The British Foreign Secretary, the Rt Hon Philip Hammond MP, visited Croatia on Thursday. He spoke to Prime Minister Zoran Milanović and Minister for Foreign and European Affairs Vesna Pusić. He also met a range of Croatian political figures, business people and other experts to discuss the future of Europe.
The visit of the Foreign Secretary came at an important time for Europe with the new European Commission and European Parliament in place. The UK is urging reform of the EU to make it fit for the 21st century and to ensure that it delivers more jobs and greater prosperity for all member states and all the people of Europe. We are working with our partners within the EU, including Croatia, to achieve it. Minister Hammond’s visit cements the close relationship between UK and Croatia. Mr Hammond’s predecessor, William Hague, came to Croatia in May 2013 – just two months before Croatia joined the EU – to congratulate the country on its successful accession process.

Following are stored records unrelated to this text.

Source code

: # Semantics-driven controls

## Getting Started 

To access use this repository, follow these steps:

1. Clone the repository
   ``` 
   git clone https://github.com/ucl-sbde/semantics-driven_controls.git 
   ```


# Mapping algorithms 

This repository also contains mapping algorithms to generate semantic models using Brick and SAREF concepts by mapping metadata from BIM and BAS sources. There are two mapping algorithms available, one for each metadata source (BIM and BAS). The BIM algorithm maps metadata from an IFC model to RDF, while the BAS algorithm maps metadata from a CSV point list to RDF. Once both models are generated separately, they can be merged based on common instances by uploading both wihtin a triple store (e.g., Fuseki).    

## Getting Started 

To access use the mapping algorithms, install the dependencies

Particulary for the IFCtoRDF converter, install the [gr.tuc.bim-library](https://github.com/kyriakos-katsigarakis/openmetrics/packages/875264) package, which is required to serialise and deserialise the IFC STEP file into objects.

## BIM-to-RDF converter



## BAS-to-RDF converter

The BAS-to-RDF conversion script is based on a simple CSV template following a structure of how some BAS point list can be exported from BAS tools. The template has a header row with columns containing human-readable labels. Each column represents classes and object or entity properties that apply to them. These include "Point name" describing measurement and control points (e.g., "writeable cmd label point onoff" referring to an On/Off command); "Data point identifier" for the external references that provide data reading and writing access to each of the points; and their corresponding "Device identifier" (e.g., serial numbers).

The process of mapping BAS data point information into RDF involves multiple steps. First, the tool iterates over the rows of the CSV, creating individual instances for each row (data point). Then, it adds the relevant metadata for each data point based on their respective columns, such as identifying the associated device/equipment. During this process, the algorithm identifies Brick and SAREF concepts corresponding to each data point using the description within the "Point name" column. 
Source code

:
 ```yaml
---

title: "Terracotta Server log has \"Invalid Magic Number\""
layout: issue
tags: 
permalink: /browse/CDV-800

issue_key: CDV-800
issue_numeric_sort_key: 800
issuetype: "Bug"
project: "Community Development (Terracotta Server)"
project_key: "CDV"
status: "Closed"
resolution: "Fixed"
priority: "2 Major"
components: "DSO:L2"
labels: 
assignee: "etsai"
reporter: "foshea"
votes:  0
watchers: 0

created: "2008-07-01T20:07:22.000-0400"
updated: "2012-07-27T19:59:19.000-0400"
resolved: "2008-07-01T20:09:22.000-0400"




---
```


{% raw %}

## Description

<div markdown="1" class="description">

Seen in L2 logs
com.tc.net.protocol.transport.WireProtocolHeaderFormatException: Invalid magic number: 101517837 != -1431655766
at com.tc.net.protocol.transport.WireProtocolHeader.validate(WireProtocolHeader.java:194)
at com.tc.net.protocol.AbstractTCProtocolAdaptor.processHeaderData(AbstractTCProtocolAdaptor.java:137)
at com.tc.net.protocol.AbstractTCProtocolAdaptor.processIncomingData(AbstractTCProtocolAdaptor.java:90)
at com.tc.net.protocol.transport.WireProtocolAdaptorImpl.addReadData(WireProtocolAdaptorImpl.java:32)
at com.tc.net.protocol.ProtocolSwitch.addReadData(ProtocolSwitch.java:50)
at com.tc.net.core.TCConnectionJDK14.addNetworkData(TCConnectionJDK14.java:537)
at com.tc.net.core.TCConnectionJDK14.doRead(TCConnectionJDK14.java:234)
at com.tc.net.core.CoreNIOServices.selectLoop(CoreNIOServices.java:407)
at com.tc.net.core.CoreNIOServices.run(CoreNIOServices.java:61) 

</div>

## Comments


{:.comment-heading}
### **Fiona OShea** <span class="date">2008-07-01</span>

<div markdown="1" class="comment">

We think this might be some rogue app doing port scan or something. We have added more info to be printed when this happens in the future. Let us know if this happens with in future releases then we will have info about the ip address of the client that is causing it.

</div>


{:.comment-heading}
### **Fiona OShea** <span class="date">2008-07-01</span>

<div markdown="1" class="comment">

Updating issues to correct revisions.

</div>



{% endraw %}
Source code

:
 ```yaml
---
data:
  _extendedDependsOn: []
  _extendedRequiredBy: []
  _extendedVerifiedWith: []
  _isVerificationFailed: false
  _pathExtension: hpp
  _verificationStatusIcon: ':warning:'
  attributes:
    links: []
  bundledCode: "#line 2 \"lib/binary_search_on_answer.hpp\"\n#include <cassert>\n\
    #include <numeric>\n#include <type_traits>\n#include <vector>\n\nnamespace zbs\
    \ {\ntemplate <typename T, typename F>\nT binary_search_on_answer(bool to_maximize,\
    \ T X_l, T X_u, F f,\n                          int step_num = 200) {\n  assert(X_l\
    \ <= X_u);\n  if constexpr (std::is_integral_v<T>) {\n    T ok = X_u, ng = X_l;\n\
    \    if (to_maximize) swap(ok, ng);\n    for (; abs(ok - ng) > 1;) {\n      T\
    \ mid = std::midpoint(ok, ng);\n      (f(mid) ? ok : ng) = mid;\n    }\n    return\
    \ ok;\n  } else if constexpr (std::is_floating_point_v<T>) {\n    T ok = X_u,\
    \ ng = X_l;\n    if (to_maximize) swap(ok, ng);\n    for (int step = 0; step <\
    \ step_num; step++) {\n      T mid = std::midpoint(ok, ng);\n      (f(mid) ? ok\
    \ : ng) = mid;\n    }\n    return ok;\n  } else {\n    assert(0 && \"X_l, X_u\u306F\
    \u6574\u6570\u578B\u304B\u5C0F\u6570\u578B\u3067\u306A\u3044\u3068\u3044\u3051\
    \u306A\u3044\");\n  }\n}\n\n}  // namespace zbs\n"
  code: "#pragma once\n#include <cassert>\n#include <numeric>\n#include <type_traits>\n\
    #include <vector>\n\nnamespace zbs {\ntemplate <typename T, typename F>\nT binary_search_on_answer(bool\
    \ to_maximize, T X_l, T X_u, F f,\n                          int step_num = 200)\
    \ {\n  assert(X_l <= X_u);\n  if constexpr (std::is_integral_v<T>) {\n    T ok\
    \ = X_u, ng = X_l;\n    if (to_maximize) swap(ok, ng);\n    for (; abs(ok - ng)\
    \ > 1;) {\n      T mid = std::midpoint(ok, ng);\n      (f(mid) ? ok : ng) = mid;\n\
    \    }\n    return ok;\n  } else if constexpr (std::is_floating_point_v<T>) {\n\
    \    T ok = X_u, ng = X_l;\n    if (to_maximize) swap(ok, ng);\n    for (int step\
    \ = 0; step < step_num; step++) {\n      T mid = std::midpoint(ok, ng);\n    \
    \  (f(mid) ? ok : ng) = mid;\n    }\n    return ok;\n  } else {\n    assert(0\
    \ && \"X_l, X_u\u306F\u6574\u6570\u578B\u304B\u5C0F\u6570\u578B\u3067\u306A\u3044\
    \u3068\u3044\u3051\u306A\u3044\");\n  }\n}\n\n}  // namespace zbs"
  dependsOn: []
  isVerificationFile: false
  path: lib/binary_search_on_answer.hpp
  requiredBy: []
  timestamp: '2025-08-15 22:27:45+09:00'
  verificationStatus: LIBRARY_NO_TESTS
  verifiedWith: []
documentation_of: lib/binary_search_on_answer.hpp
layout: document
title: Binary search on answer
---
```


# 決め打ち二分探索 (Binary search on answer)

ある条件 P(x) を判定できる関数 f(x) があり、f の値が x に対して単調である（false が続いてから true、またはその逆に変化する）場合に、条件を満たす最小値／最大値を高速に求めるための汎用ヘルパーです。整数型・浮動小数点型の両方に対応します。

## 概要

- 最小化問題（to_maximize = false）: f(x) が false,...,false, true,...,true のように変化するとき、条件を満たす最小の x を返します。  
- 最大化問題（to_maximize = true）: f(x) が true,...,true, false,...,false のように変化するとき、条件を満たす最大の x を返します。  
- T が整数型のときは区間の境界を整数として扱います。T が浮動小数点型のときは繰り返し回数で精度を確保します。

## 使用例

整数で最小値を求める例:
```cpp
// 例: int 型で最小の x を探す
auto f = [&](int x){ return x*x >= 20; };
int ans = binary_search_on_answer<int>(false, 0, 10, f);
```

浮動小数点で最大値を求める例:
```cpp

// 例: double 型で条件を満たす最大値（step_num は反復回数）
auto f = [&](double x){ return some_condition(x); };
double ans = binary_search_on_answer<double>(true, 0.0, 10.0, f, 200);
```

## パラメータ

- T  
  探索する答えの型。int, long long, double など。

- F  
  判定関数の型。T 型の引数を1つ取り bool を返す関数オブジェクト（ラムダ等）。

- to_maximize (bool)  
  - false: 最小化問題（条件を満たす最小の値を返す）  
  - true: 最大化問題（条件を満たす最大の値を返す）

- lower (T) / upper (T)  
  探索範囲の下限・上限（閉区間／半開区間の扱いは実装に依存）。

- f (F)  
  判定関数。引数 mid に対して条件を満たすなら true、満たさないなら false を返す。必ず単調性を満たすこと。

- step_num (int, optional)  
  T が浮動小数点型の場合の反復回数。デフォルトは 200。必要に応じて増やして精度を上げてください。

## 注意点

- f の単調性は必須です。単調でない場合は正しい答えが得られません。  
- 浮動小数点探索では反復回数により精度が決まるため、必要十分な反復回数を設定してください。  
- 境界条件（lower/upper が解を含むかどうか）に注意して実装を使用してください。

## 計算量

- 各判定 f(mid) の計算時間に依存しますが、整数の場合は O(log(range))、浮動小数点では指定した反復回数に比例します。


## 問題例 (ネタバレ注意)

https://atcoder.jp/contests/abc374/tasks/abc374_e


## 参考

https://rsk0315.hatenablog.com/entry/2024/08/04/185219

In Zagreb, Mr Hammond also discussed next steps on the EU’s recent initiative on Bosnia and Herzegovina, on which the UK and Croatia have already cooperated very closely.
During the visit, Hammond and Pusić signed the Double Taxation Agreement.
The new Agreement replaces the 1981 UK/Yugoslavia Double Taxation Convention which both countries are currently honouring. It generally follows the OECD Model Double Taxation Convention with important features including the following reduced withholding tax rates:
- dividends, from 15% to 10% for companies controlling less than 25% of the capital of the company paying the dividend, and for portfolio investors. For companies controlling more than 25% of capital the rate remains at 5%
- interest, from 10% to 5% generally and with a zero rate for banks
- royalties, from 10% to 5%.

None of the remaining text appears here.